The table on that page is even relatively nice because it includes some JavaScript to sort it. But a large table with close to 200 entries is still not exactly the best way to analyze that data.

I first tried dabbledb for this task, and it worked in principle. The only problem was that it only extracted 17 rows for some reason. I have no idea what the issue was, but I didn't want to invest the time to figure it out.

After some digging around and even considering writing my own throw-away extraction script, I remembered having read something about Google Docs being able to import tables from websites. And indeed, it has a very useful function called ImportHtml that will scrape a table from a page.

To extract a table, create a new spreadsheet and enter the following expression in the top left cell: =ImportHtml(URL, "table", num). URL here is the URL of the page (between quotation marks), "table" is the element to look for (Google Docs can also import lists), and num is the number of the element, in case there are more on the same page (which is rather common for tables). The latter supposedly starts at 1, but I had to use 0 to get it to pick up the correct table on the FDIC page.

Once this is done, Google Docs retrieves the data and inserts it into the spreadsheet, including the headers. The last step is to download the spreadsheet as a CSV file.
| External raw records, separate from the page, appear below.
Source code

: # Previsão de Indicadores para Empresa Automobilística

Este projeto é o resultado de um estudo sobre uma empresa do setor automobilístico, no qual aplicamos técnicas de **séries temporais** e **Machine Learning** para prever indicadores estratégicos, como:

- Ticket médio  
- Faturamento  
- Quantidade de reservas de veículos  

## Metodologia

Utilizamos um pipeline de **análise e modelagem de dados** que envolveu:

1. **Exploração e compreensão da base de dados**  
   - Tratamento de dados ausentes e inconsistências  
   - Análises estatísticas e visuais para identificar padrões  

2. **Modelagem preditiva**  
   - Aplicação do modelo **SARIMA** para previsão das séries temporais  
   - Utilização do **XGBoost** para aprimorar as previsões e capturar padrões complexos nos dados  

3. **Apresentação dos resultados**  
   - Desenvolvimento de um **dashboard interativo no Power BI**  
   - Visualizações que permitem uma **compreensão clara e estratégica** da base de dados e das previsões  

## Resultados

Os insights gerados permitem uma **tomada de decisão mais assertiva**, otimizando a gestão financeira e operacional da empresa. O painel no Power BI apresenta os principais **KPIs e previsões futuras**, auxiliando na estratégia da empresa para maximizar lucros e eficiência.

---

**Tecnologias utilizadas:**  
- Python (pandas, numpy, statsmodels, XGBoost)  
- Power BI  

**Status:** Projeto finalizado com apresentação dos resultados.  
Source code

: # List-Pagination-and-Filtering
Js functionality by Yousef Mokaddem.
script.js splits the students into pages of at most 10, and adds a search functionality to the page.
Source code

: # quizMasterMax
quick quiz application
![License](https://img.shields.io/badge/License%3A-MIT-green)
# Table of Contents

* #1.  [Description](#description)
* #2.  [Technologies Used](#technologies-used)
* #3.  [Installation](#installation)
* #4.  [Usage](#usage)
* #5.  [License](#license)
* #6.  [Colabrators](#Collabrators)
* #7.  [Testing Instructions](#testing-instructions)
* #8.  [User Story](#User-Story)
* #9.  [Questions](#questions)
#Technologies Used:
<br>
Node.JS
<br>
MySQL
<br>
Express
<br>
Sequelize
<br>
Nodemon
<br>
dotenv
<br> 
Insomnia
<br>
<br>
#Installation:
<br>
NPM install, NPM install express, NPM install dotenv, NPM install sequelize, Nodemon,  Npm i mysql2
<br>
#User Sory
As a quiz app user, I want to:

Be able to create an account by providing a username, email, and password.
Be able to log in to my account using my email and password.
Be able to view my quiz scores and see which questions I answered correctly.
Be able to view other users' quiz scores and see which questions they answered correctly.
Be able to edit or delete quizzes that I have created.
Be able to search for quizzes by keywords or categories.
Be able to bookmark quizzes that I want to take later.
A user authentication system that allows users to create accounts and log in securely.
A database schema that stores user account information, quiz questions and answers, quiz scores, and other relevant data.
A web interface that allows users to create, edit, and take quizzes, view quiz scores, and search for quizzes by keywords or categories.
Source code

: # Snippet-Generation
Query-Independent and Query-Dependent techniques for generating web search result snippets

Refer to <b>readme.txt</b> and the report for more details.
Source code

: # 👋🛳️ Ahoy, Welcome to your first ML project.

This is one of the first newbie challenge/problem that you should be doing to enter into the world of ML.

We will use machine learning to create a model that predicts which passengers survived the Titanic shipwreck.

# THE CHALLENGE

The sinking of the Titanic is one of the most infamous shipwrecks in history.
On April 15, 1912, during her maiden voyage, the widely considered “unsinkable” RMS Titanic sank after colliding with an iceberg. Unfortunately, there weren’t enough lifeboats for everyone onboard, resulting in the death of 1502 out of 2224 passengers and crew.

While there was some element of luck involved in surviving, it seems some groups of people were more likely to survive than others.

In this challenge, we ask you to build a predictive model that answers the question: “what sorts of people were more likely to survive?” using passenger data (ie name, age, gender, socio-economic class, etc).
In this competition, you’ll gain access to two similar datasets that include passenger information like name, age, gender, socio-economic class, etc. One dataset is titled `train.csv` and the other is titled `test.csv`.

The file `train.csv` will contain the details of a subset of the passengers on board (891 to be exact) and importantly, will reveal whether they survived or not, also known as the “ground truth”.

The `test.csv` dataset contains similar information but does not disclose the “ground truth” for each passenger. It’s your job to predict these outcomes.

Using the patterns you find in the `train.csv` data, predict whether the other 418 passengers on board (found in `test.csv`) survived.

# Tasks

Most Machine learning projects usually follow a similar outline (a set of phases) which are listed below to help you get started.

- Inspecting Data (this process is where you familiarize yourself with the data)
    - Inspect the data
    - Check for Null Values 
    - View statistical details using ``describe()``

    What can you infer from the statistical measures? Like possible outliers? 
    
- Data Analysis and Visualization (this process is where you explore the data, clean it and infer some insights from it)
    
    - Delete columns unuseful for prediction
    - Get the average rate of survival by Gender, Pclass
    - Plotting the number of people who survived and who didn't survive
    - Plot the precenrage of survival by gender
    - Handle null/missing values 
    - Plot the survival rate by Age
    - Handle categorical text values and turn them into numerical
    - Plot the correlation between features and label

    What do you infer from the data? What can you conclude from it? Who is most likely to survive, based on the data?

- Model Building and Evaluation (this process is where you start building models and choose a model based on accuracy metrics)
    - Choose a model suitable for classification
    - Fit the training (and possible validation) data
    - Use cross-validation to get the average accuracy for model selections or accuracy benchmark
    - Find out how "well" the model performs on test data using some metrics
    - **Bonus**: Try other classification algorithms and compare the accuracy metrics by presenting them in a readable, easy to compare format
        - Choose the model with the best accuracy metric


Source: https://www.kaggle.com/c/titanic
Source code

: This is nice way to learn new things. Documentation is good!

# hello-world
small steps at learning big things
This is very simple and quick, and a much better idea than writing a custom script. Of course, the real solution would be to offer all data as a CSV file in addition to the table to begin with. But until that happens, we will need tools like this to get the data into a format that is actually useful.

---

Comments

Excel's pretty easy too

Anonymous's picture

It took under a minute to set up a web query in Excel to extract the data. Data menu > Import External Data > New Web Query. Enter the URL, then select the table you want imported. Whenever you want, you can click on the imported table. The External Data toolbar pops up, and you can click on the icon with the exclamation point to update the query. It's a simple matter to save the sheet with the data as a CSV.

Not on the Mac

Robert Kosara's picture

Excel for the Mac doesn't have that function, though. 

  This is a very nice trick.

Anonymous's picture

 

This is a very nice trick. For more complex data extraction needs, I’ve been playing with Open Dapper (http://www.dapper.net/open/) and I found it quite powerful: it’s able to extract data from almost any page showing any kind of regularity – not just tables – and export it at least as csv or rss (and you can access the rss from an url which stays live, updating the feed as the original page update etc.)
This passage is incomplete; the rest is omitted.